In Europe, health workers have generally been prioritised in national plans, though supply challenges have slowed the pace of roll-out. In some countries, unions and employers also had to advocate for home care workers to be formally defined as health workers so they could be included in the first groups prioritised for vaccination.
In countries including Brazil and Peru, where the vaccination of health workers began in January and February respectively, health workers’ organisations reported that in some settings administrative staff and management have been vaccinated ahead of frontline staff. In Peru, some hospital cleaners and sanitation staff are also not being provided with vaccines, despite being exposed to the virus.
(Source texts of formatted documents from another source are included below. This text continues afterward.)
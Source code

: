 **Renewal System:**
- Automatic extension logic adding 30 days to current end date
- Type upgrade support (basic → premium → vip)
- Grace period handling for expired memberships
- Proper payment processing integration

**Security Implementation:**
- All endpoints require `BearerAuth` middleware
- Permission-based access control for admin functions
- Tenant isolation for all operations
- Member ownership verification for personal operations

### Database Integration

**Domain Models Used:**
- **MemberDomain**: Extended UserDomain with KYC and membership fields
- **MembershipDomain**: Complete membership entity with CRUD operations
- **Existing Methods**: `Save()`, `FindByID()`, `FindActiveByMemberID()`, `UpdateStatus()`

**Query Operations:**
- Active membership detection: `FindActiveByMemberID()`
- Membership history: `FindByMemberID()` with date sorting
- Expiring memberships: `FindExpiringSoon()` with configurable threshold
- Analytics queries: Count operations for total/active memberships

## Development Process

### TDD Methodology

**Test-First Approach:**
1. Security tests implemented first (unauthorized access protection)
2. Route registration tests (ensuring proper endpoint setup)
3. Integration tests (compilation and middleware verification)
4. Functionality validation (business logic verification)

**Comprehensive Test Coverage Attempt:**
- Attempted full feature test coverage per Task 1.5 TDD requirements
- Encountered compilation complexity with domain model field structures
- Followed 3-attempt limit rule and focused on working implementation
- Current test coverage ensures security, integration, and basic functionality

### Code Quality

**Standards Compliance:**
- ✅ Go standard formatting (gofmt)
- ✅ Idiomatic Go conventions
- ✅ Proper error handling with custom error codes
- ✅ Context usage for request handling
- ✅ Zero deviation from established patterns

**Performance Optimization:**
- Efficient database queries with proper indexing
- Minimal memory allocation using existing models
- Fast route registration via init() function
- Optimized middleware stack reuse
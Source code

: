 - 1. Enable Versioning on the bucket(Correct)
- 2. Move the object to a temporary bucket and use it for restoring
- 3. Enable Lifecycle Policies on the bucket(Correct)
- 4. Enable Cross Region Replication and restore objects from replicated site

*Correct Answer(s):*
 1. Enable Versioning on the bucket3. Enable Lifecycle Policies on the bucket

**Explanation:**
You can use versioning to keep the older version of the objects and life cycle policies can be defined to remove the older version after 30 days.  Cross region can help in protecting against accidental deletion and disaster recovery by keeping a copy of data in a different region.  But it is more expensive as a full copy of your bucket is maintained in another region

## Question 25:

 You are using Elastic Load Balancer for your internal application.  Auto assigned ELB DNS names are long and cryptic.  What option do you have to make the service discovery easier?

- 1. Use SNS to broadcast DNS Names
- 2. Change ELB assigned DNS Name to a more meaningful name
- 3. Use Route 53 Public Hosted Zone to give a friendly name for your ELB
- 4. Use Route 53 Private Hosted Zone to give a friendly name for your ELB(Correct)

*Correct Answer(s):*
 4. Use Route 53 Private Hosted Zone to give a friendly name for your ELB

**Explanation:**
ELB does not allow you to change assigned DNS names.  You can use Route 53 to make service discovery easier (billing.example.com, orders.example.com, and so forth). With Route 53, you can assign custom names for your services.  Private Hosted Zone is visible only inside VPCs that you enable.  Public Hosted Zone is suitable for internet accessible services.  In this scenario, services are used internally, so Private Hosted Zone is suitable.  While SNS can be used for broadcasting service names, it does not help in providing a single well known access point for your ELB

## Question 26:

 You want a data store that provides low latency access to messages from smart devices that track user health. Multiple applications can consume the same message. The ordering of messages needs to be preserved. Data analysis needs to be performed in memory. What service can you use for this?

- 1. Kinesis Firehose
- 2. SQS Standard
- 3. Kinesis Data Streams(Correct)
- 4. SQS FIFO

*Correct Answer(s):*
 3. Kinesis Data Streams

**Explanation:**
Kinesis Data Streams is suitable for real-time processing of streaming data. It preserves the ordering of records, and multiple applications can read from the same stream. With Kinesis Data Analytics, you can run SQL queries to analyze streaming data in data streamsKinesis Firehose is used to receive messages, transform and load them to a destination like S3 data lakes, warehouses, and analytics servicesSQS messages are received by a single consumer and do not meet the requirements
In South Africa, where over 492 health workers died in 2020, the government has recently begun to vaccinate some health workers as part of a trial of the Johnson and Johnson vaccine, and will receive further supplies in the coming months, though initial plans were hampered by the suspension of the use of the Oxford/AstraZeneca vaccine. In February, the Democratic Nursing Organisation of South Africa (DENOSA) called on the government to ensure rural nurses were fully included in the vaccine rollout, after being neglected in the roll out of PPE.
It is imperative that governments prioritise all frontline health workers in their vaccine allocation plans. In support of the People’s Vaccine campaign, Amnesty International, Public Services International (PSI) and UNI Global Union are also calling on governments to take urgent measures to boost global vaccine supplies by investing in manufacturing capacity and ensuring vaccine producers share their technologies and knowledge, to ensure everyone has a shot at a vaccine.
“A key way to speed up vaccination and prevent further needless deaths of frontline workers is through a WTO waiver on patents, backed with grants for poorer countries that might still not be able to procure cheaper vaccines that will come with this,” said Rosa Pavanelli, General Secretary of PSI.
“All governments must be able to acquire and administer COVID-19 vaccines for us and our communities as soon as possible. Health workers will only truly be safe once everyone is safe.”